*** Begin section ***
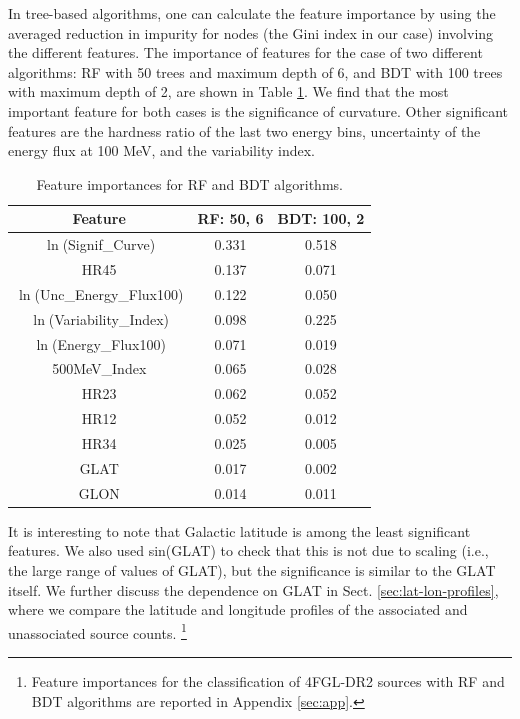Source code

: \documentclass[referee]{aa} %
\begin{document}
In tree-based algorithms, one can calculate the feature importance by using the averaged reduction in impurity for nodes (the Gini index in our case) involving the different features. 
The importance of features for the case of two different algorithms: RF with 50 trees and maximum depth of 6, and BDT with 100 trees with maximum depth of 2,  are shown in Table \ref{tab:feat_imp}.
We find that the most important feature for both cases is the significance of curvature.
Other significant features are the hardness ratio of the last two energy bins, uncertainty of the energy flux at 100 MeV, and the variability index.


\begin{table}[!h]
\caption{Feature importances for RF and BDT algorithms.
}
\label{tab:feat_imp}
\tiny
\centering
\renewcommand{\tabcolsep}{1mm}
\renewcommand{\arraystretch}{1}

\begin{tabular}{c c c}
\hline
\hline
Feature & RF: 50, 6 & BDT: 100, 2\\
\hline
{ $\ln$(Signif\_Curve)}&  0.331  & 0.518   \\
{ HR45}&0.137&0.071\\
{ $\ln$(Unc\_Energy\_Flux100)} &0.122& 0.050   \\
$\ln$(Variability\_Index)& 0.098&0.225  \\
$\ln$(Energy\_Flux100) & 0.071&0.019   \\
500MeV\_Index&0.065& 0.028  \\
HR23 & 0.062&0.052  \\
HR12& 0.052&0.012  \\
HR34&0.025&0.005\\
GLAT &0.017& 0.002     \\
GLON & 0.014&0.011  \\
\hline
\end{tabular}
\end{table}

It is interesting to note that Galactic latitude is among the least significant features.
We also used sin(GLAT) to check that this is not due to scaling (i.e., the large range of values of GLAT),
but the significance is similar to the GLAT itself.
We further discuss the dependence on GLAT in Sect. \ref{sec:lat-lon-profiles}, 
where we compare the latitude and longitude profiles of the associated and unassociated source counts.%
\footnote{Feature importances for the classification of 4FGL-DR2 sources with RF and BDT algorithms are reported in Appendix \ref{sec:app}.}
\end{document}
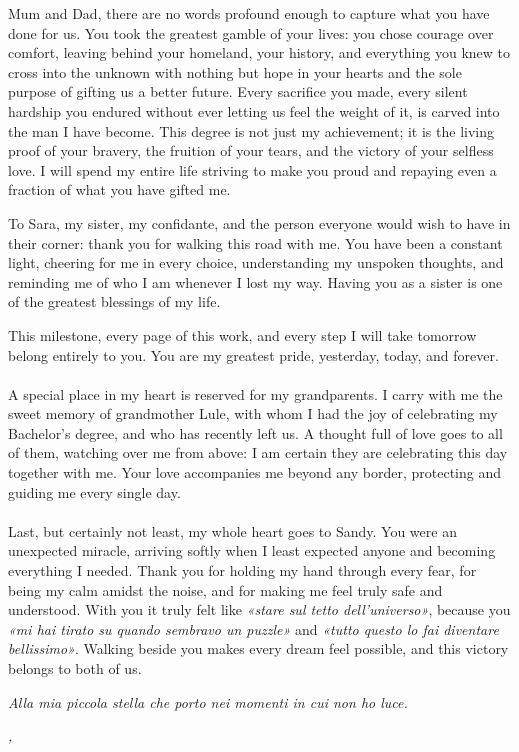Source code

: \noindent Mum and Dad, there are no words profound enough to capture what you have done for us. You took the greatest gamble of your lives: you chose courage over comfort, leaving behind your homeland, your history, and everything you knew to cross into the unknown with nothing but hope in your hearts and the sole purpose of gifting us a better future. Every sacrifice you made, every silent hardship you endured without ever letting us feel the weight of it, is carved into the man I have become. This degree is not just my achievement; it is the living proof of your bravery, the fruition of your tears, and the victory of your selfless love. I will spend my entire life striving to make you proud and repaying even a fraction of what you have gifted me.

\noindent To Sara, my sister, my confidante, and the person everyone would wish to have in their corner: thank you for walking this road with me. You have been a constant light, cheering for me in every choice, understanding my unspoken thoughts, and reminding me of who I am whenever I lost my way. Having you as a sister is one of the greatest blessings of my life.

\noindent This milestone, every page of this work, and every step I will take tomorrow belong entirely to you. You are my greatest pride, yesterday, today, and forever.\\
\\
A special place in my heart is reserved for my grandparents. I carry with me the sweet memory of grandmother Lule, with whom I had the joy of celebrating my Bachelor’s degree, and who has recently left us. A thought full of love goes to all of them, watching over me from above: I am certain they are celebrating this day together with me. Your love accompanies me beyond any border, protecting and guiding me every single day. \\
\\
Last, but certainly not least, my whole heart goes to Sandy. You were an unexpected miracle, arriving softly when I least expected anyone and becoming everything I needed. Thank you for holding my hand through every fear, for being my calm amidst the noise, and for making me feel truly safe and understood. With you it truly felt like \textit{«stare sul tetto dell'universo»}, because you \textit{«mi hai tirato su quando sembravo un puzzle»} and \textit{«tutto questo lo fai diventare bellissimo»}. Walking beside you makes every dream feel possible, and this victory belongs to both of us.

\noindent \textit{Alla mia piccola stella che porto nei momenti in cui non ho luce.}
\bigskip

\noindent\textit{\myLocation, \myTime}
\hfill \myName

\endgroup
*** End section ***
*** Begin section ***
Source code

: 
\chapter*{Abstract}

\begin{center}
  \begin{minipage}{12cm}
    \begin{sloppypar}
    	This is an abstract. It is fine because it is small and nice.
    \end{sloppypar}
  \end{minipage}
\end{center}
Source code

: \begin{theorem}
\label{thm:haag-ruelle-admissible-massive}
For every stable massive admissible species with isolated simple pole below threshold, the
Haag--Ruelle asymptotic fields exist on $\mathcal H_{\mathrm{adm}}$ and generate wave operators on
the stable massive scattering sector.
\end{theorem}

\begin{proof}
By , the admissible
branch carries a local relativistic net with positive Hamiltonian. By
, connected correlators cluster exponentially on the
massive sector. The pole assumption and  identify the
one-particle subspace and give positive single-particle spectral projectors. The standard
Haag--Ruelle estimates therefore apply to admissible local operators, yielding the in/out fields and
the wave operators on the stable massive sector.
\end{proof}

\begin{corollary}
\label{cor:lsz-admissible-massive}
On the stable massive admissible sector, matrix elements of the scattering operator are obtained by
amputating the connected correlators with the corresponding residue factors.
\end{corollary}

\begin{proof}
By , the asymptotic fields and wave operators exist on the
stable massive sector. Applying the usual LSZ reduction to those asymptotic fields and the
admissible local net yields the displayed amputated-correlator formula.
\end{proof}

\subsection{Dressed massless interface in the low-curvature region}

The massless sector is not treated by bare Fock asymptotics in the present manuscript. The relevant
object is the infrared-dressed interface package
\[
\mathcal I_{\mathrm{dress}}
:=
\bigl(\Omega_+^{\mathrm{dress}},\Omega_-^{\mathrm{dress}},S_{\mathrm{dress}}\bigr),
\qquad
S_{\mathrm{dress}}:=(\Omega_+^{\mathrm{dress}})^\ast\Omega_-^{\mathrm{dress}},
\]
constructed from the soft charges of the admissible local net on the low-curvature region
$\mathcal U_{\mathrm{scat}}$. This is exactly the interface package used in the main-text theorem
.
*** End section ***
YOUR TASK — Each line of the data in which the string "correlators" appears needs to be copied.

RESULT OF THIS TASK —
, connected correlators cluster exponentially on the
amputating the connected correlators with the corresponding residue factors.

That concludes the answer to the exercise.